Das kommt nicht überall gut an. «Ich glaube nicht, dass es ein guter Tag für den Fußball war», sagte beispielsweise Jürgen Klopp, Trainer des englischen Meisters Liverpool. Financial Fairplay sei eine gute Sache; er hoffe, dass es auch weiterhin existiert, denn es beschütze die Teams und den Wettbewerb. «Wenn die reichsten Leute und Länder tun können, was sie wollen, würde es den Wettbewerb sehr schwierig machen», sagte Klopp und gab zu bedenken: «Das würde zu einer Superliga mit zehn Vereinen führen.»

«Eine erbärmliche Entscheidung»

Noch deutlichere Worte fand José Mourinho, Trainer von Tottenham Hotspur: «Es ist eine erbärmliche Entscheidung.» Besonders die Strafe ist ihm ein Dorn im Auge. Wer unschuldig sei, solle nicht gebüsst werden. Doch «wenn sie schuldig sind, sollten sie gesperrt werden».

Der Portugiese betonte aber auch, dass dies keine Kritik am Ligakonkurrenten Manchester City sei, sondern an denjenigen an der Macht. Auf die Frage, ob die Entscheidung des CAS das Ende des Financial Fairplay darstelle, antwortete Mourinho überzeugt mit Ja.
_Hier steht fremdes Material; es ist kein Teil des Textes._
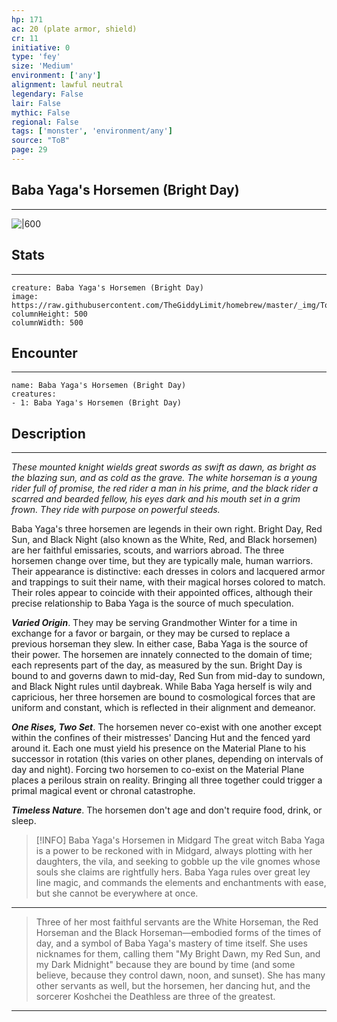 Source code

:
 ```yaml
---
hp: 171
ac: 20 (plate armor, shield)
cr: 11
initiative: 0
type: 'fey'    
size: 'Medium'
environment: ['any']
alignment: lawful neutral
legendary: False
lair: False
mythic: False
regional: False
tags: ['monster', 'environment/any']
source: "ToB"
page: 29
---
```


## Baba Yaga's Horsemen (Bright Day)
---

![|600](https://raw.githubusercontent.com/TheGiddyLimit/homebrew/master/_img/ToB/Baba%20Yagas%20Horsemen.webp)

## Stats
---

```statblock
creature: Baba Yaga's Horsemen (Bright Day)
image: https://raw.githubusercontent.com/TheGiddyLimit/homebrew/master/_img/ToB/token/Baba%20Yaga's%20Horsemen%20%28Bright%20Day%29.png
columnHeight: 500
columnWidth: 500
```

## Encounter
---

```encounter-table
name: Baba Yaga's Horsemen (Bright Day)
creatures:
- 1: Baba Yaga's Horsemen (Bright Day)
```

## Description
---
_These mounted knight wields great swords as swift as dawn, as bright as the blazing sun, and as cold as the grave. The white horseman is a young rider full of promise, the red rider a man in his prime, and the black rider a scarred and bearded fellow, his eyes dark and his mouth set in a grim frown. They ride with purpose on powerful steeds._

Baba Yaga's three horsemen are legends in their own right. Bright Day, Red Sun, and Black Night (also known as the White, Red, and Black horsemen) are her faithful emissaries, scouts, and warriors abroad. The three horsemen change over time, but they are typically male, human warriors. Their appearance is distinctive: each dresses in colors and lacquered armor and trappings to suit their name, with their magical horses colored to match. Their roles appear to coincide with their appointed offices, although their precise relationship to Baba Yaga is the source of much speculation.

**_Varied Origin_**. They may be serving Grandmother Winter for a time in exchange for a favor or bargain, or they may be cursed to replace a previous horseman they slew. In either case, Baba Yaga is the source of their power. The horsemen are innately connected to the domain of time; each represents part of the day, as measured by the sun. Bright Day is bound to and governs dawn to mid-day, Red Sun from mid-day to sundown, and Black Night rules until daybreak. While Baba Yaga herself is wily and capricious, her three horsemen are bound to cosmological forces that are uniform and constant, which is reflected in their alignment and demeanor.

**_One Rises, Two Set_**. The horsemen never co-exist with one another except within the confines of their mistresses' Dancing Hut and the fenced yard around it. Each one must yield his presence on the Material Plane to his successor in rotation (this varies on other planes, depending on intervals of day and night). Forcing two horsemen to co-exist on the Material Plane places a perilous strain on reality. Bringing all three together could trigger a primal magical event or chronal catastrophe.

**_Timeless Nature_**. The horsemen don't age and don't require food, drink, or sleep.


> [!INFO] Baba Yaga's Horsemen in Midgard
>The great witch Baba Yaga is a power to be reckoned with in Midgard, always plotting with her daughters, the vila, and seeking to gobble up the vile gnomes whose souls she claims are rightfully hers. Baba Yaga rules over great ley line magic, and commands the elements and enchantments with ease, but she cannot be everywhere at once.

---

>Three of her most faithful servants are the White Horseman, the Red Horseman and the Black Horseman—embodied forms of the times of day, and a symbol of Baba Yaga's mastery of time itself. She uses nicknames for them, calling them "My Bright Dawn, my Red Sun, and my Dark Midnight" because they are bound by time (and some believe, because they control dawn, noon, and sunset). She has many other servants as well, but the horsemen, her dancing hut, and the sorcerer Koshchei the Deathless are three of the greatest.

---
Die Kritik seiner beiden Kollegen gefiel Manchester-City-Trainer Pep Guardiola überhaupt nicht. «Es war ein großartiger Tag für den Fußball, weil es zeigt, dass wir nach den gleichen Regeln wie alle Eliteclubs spielen», sagte er. Er sei unglaublich glücklich über die Entscheidung und forderte: «Man sollte sich bei uns entschuldigen.» Sie hätten die Regeln des Financial Fairplay befolgt, «sonst wären wir ja gesperrt worden», sagte der spanische Erfolgstrainer.

Zudem forderte er die anderen Vereine auf, nicht mehr hinter dem Rücken über den Club zu flüstern. «Wenn ihr etwas zu sagen habt, dann schaut uns in die Augen und tut es von Angesicht zu Angesicht», sagte Guardiola. «Und dann kommt aufs Feld und spielt.»